(EXERCISE GOAL): Produce word for word the lines of the data below running from the one that has "u)\)。球面随时间以法向速度 \(-c\) 收缩，因此出现一个符号有利的面积项。" to the one that has "and uses large at", inclusive, and no others.

(Source texts of formatted documents):

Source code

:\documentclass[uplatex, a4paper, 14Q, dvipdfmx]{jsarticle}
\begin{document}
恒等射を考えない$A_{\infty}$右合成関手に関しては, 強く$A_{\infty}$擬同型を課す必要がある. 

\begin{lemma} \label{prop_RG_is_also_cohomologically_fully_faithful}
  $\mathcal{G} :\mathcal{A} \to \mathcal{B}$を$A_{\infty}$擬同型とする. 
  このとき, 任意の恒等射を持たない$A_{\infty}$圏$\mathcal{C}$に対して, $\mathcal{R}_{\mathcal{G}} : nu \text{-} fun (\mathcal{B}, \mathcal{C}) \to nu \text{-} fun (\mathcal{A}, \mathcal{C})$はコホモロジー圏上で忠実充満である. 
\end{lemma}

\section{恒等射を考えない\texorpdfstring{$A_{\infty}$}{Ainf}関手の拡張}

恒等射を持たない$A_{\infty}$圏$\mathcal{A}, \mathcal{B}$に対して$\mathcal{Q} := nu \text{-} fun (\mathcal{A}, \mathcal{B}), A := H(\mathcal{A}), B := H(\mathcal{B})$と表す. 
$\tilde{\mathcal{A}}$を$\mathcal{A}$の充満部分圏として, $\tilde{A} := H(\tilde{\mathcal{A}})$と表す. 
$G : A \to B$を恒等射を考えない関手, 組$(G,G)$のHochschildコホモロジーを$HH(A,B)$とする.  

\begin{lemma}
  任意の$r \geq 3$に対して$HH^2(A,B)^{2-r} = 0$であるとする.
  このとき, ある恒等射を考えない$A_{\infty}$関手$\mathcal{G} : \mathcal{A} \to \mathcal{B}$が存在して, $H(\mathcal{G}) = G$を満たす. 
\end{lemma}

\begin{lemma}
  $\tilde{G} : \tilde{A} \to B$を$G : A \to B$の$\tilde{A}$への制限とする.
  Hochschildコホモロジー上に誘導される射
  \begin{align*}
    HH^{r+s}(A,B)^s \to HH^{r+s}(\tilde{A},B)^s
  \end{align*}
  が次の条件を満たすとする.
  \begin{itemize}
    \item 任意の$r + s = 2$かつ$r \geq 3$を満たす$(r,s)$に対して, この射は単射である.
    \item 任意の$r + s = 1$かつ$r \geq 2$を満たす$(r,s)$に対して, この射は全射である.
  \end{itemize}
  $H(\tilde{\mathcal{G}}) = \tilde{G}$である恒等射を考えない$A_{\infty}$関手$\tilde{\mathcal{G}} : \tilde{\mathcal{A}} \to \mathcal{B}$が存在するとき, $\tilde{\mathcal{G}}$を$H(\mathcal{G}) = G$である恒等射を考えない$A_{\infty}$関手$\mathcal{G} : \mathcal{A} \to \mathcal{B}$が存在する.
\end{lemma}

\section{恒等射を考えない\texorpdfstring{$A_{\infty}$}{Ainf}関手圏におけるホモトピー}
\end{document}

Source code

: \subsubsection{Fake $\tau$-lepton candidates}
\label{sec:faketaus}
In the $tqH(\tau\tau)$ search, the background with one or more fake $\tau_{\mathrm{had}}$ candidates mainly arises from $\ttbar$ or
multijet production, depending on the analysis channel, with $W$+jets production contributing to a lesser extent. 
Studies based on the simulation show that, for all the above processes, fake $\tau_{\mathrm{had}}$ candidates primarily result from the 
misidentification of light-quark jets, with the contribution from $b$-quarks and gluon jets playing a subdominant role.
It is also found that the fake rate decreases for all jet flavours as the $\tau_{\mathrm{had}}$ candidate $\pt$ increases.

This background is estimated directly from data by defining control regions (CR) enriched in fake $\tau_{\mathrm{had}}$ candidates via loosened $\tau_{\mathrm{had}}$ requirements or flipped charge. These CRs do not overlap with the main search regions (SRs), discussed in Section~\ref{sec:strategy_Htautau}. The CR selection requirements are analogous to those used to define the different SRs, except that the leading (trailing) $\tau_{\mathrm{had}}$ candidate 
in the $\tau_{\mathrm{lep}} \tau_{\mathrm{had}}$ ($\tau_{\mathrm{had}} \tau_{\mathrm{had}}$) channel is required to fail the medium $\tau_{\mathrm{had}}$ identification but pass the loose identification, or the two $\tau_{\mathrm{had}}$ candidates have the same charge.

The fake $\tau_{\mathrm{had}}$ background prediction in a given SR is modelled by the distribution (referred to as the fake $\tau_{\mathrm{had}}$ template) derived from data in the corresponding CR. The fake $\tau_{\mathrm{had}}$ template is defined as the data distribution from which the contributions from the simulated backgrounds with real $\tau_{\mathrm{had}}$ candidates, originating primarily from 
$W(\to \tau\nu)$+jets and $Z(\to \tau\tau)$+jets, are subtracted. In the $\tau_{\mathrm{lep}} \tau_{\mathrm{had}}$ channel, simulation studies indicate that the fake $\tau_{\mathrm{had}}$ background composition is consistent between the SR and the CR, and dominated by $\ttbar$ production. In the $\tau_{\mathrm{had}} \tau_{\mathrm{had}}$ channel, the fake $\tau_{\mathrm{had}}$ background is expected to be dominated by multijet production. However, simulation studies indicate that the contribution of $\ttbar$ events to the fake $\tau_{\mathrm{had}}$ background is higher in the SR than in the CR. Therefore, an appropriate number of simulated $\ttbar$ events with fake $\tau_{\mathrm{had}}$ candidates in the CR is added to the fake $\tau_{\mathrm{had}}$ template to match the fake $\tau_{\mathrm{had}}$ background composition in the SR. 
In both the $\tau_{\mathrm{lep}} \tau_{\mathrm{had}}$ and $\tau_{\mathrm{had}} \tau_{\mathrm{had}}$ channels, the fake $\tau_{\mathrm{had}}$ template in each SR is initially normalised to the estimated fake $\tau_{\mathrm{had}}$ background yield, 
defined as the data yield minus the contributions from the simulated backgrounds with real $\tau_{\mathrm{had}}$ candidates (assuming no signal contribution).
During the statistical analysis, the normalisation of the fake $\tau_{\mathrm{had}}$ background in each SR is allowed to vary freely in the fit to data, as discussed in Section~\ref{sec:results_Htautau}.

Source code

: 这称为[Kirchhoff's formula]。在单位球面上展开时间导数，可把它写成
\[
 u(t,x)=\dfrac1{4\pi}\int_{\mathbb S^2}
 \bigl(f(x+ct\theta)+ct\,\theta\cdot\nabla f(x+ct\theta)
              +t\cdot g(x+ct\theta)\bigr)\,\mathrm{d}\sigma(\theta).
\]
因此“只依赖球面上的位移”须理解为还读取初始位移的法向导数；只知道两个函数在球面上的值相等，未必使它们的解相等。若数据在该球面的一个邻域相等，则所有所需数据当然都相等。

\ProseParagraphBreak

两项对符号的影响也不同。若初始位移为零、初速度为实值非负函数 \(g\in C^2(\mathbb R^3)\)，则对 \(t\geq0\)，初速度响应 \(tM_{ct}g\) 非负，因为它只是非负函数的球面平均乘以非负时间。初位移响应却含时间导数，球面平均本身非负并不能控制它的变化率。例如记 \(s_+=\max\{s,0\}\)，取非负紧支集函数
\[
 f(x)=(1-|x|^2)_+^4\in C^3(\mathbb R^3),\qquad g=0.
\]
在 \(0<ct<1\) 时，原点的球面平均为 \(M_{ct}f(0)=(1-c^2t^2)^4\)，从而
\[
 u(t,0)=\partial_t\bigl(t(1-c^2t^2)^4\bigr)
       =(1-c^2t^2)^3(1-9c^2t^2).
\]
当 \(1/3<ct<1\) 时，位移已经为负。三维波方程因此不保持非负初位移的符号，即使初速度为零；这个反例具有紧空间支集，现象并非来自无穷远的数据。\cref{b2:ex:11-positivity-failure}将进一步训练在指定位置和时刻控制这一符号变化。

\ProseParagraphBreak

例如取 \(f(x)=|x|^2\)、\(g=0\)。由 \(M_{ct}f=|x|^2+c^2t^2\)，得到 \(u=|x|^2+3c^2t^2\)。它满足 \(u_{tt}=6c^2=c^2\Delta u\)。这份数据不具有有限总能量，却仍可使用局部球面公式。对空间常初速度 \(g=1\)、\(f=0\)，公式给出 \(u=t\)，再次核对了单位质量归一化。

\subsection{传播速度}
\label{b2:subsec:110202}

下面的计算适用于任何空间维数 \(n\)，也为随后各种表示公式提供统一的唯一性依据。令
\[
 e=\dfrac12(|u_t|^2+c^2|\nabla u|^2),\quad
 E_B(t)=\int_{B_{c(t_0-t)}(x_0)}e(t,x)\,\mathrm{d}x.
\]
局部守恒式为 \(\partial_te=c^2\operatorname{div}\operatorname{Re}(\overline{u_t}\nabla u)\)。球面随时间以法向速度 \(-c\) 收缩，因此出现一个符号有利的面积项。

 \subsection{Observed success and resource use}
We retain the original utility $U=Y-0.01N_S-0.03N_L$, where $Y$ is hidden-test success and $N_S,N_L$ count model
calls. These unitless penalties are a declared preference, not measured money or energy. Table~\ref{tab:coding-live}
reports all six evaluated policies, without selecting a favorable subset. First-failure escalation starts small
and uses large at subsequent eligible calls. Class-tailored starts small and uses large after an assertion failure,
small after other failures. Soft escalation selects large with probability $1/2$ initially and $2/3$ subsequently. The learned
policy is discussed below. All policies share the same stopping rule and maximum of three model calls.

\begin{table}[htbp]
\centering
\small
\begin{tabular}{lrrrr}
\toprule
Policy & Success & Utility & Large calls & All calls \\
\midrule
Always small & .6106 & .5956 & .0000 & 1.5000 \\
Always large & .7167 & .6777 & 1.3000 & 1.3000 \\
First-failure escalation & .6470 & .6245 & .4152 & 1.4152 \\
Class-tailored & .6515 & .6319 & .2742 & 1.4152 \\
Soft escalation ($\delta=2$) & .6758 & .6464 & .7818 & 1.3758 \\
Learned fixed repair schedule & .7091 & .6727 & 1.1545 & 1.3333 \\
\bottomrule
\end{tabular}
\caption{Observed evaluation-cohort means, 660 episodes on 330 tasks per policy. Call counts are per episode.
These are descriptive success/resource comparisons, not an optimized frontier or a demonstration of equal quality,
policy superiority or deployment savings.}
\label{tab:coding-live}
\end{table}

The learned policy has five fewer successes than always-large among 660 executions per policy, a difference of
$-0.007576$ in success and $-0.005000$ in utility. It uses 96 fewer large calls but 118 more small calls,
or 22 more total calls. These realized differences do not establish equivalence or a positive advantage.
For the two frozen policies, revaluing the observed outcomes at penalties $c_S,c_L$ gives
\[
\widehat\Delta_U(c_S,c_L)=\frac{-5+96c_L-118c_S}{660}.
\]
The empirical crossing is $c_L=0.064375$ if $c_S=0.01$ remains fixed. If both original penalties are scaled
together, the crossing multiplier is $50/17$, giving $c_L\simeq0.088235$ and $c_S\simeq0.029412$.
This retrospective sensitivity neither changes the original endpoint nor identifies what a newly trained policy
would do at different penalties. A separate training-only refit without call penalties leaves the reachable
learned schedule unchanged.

(COMPLETED TASK):
局部守恒式为 \(\partial_te=c^2\operatorname{div}\operatorname{Re}(\overline{u_t}\nabla u)\)。球面随时间以法向速度 \(-c\) 收缩，因此出现一个符号有利的面积项。

 \subsection{Observed success and resource use}
We retain the original utility $U=Y-0.01N_S-0.03N_L$, where $Y$ is hidden-test success and $N_S,N_L$ count model
calls. These unitless penalties are a declared preference, not measured money or energy. Table~\ref{tab:coding-live}
reports all six evaluated policies, without selecting a favorable subset. First-failure escalation starts small
and uses large at subsequent eligible calls. Class-tailored starts small and uses large after an assertion failure,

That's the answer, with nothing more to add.